Peran manusia sebagai abid berarti segala aspek kehidupan seorang hamba Allah haruslah dilandaskan dalam rangka persembahannya kepada Allah untuk mencapai keridhaan-Nya. Selain itu, manusia bertugas sebagai Abdullah yang dapat dikaitkan dengan proses pembuatan manusia yang terdiri atas dua substansi, yaitu  jasad dan roh. Jasad manusia berasal dari alam materi ( saripati yang berasal dari tanah), sehingga eksistensinya harus tunduk dan taat pada sunnatullah. Sedangkan rohnya seak berada dialam arwah, sudah mengambil kesaksian dihadapan Tuhannya, bahwa manusia bersyahadat kepada Allah dan bersedia patuh pada perintah allah.
وَإِذْ أَخَذَ رَبُّكَ مِنْ بَنِي آَدَمَ مِنْ ظُهُورِهِمْ ذُرِّيَّتَهُمْ وَأَشْهَدَهُمْ عَلَى أَنْفُسِهِمْ أَلَسْتُ بِرَبِّكُمْ قَالُوا بَلَى شَهِدْنَا أَنْ تَقُولُوا يَوْمَ الْقِيَامَةِ إِنَّا كُنَّا عَنْ هَذَا غَافِلِينَ  [الأعراف/172[

Seorang hamba harus bertanggung jawab terhadap dirinya sendiri  dengan cara menjaga kualitas iman dan meningkatkannya karena disebutkan dalam Hadits bahwa keimanan seseorang naik-turun (fluktuatif) kadang bertambah atau malah berkurang.
Allah menciptakan manusia sebagai abid (hamba)  di mana ia harus ma’rifatullah (dan rosul, malaikat, kitab, alam gaib) dengan rububiyyah dan ma’rifatunnafsi dengan ubudiyyah[1]. Imam Al Qusyairy dalam risalahnya menyebutkan bahwa kewajiban pertama manusia adalah “ma’rifatullah”, sebagaimana yang terkandung dalam seruan surat Adz Dzariyyat: 56, bahwa penciptaan jin dan manusia tidak kecuali untuk beribadah. Sebagaimana halnya Imam Al Junaid sependapat bahwa tugas pertama seorang hamba adalah selayak ciptaan mengetahui (ma’rifat) pada yang menciptakannya.

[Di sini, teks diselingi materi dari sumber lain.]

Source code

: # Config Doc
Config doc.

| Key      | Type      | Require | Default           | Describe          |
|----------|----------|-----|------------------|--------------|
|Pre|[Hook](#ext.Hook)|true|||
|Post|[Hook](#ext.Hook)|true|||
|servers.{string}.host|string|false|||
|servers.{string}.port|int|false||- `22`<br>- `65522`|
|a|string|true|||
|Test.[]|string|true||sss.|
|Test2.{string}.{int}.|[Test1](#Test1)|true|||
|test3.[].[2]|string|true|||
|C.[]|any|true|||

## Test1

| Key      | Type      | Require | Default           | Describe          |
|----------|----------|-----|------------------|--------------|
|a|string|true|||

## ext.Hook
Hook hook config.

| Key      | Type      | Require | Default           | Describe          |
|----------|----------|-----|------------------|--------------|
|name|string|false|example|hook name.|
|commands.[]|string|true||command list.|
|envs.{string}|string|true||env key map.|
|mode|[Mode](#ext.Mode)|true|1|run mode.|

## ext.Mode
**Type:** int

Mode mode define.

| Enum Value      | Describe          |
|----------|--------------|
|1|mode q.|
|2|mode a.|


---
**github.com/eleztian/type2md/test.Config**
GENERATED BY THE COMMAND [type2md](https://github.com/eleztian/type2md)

Imam Qusyairy menjelaskan[2]:
سئل رُويم عن أول فرض افترضه الله عزَّ وجلَّ على خلقه ما هو؟ فقال: المعرفة؛ لقوله جلَّ ذكره: " وما خلقت الجن والإنس إلا ليعبدون " . قال ابن عباس: إلا ليعرفون. وقال الجنيد: إن أول ما يحتاج إليه العبد من الحكمة: معرفة المصنوع صانعه، و المحدث كيف كان إحداثه، فيعرف صفة الخالق من المخلوق، و صفة القديم من المحدث، ويذل لدعوته، ويعترف بوجوب طاعته؛ فإن من لم يعرف مالكه لم يعترف بالملك لمن استوجبه.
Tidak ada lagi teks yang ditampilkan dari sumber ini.